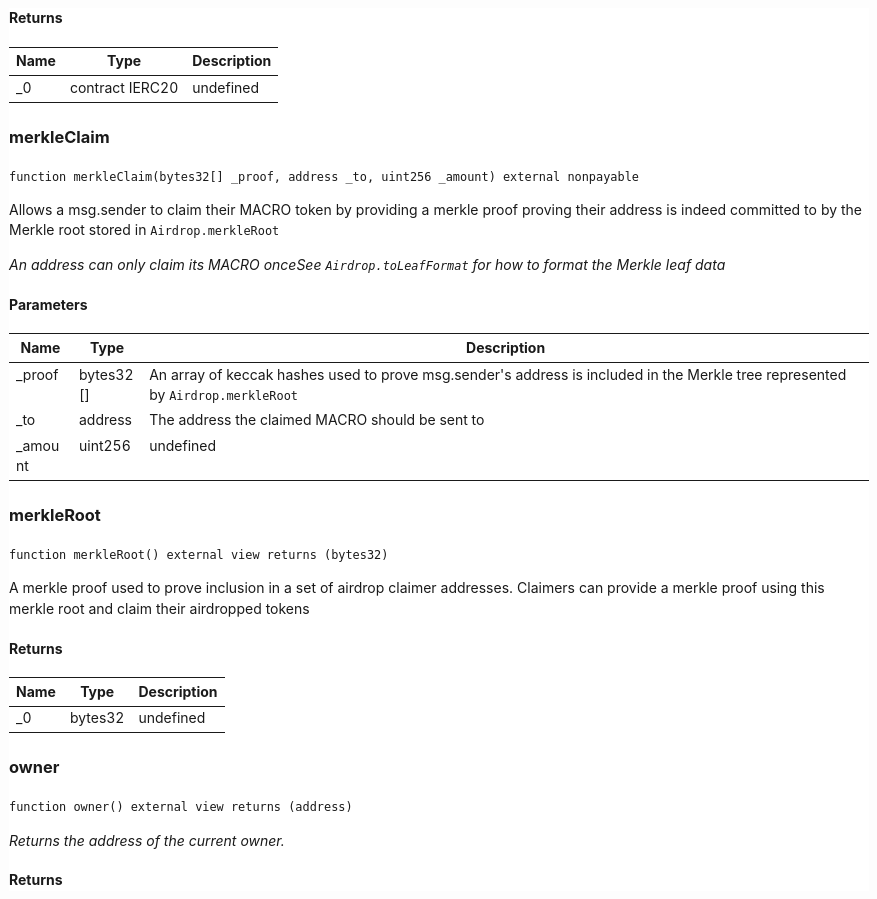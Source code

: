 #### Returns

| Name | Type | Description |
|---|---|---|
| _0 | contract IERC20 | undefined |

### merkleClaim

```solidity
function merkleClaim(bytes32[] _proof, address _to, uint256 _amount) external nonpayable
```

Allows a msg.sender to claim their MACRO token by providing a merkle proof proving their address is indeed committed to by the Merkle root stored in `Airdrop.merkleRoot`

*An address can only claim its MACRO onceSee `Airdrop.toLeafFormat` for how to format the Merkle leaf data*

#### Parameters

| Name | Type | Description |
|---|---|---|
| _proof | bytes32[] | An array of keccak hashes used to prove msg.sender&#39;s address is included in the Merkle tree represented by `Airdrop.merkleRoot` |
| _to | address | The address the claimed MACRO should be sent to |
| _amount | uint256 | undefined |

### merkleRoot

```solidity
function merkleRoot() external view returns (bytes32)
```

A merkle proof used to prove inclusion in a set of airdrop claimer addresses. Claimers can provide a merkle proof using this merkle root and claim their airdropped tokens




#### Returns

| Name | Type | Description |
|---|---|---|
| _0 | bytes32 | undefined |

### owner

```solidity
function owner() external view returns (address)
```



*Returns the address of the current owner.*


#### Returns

####################

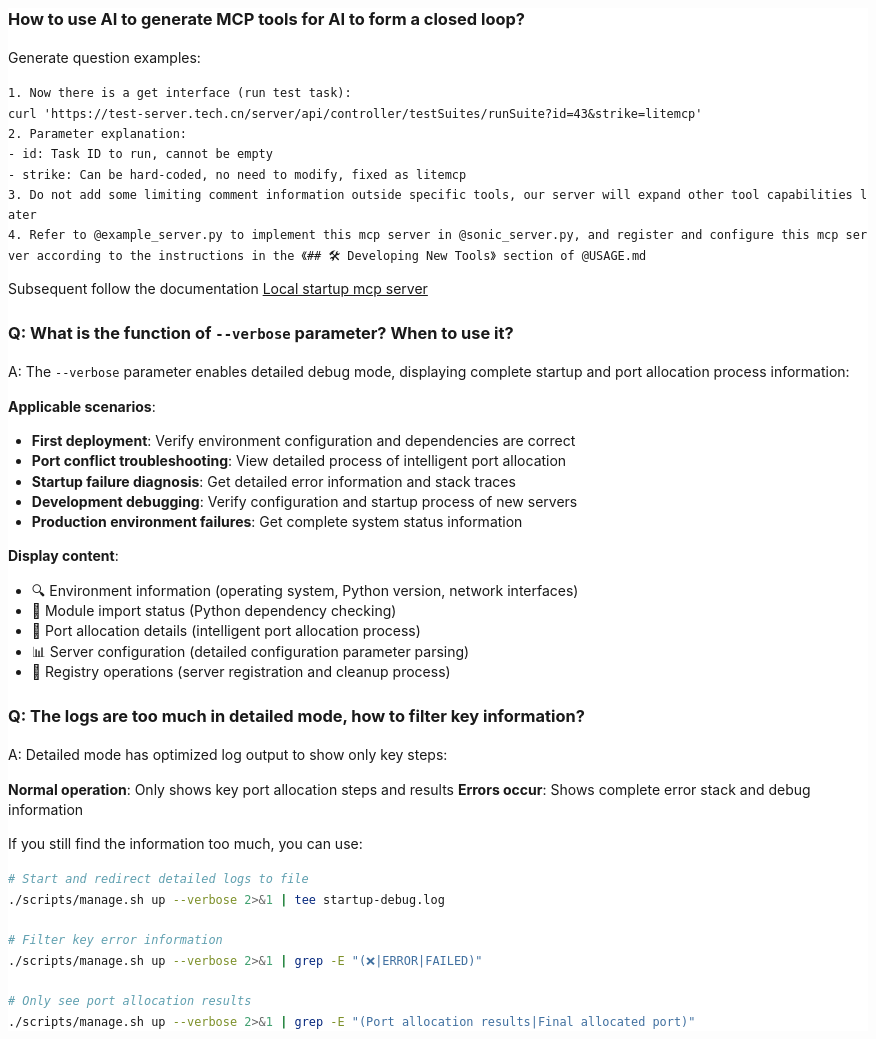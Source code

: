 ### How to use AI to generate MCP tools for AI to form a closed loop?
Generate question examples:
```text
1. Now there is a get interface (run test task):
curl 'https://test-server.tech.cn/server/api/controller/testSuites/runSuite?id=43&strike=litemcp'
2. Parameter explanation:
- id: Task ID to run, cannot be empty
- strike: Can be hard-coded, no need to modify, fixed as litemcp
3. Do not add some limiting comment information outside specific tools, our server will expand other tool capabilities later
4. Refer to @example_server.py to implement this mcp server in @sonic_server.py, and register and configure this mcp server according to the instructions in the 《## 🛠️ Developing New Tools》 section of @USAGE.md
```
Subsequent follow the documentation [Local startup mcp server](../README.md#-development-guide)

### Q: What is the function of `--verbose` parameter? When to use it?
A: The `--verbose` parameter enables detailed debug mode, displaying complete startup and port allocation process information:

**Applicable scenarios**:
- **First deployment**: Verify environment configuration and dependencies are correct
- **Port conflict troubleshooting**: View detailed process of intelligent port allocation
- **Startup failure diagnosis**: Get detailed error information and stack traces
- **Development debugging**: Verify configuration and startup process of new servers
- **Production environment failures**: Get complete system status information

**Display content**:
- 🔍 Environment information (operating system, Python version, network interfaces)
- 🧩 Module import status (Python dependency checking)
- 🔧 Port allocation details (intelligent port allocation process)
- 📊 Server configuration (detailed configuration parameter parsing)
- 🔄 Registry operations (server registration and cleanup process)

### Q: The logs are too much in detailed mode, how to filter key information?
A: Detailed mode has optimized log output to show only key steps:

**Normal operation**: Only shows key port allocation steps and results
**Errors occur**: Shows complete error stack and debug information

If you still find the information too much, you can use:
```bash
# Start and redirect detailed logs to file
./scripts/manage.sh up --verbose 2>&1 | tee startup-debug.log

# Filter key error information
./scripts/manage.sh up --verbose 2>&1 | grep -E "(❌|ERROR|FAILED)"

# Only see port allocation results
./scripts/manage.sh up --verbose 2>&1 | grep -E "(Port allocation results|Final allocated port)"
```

####################

▶ **Exercise brief**
Take from the listing above each line that contains the string "complete".

▶ **Task solution**
A: The `--verbose` parameter enables detailed debug mode, displaying complete startup and port allocation process information:
- **Production environment failures**: Get complete system status information
**Errors occur**: Shows complete error stack and debug information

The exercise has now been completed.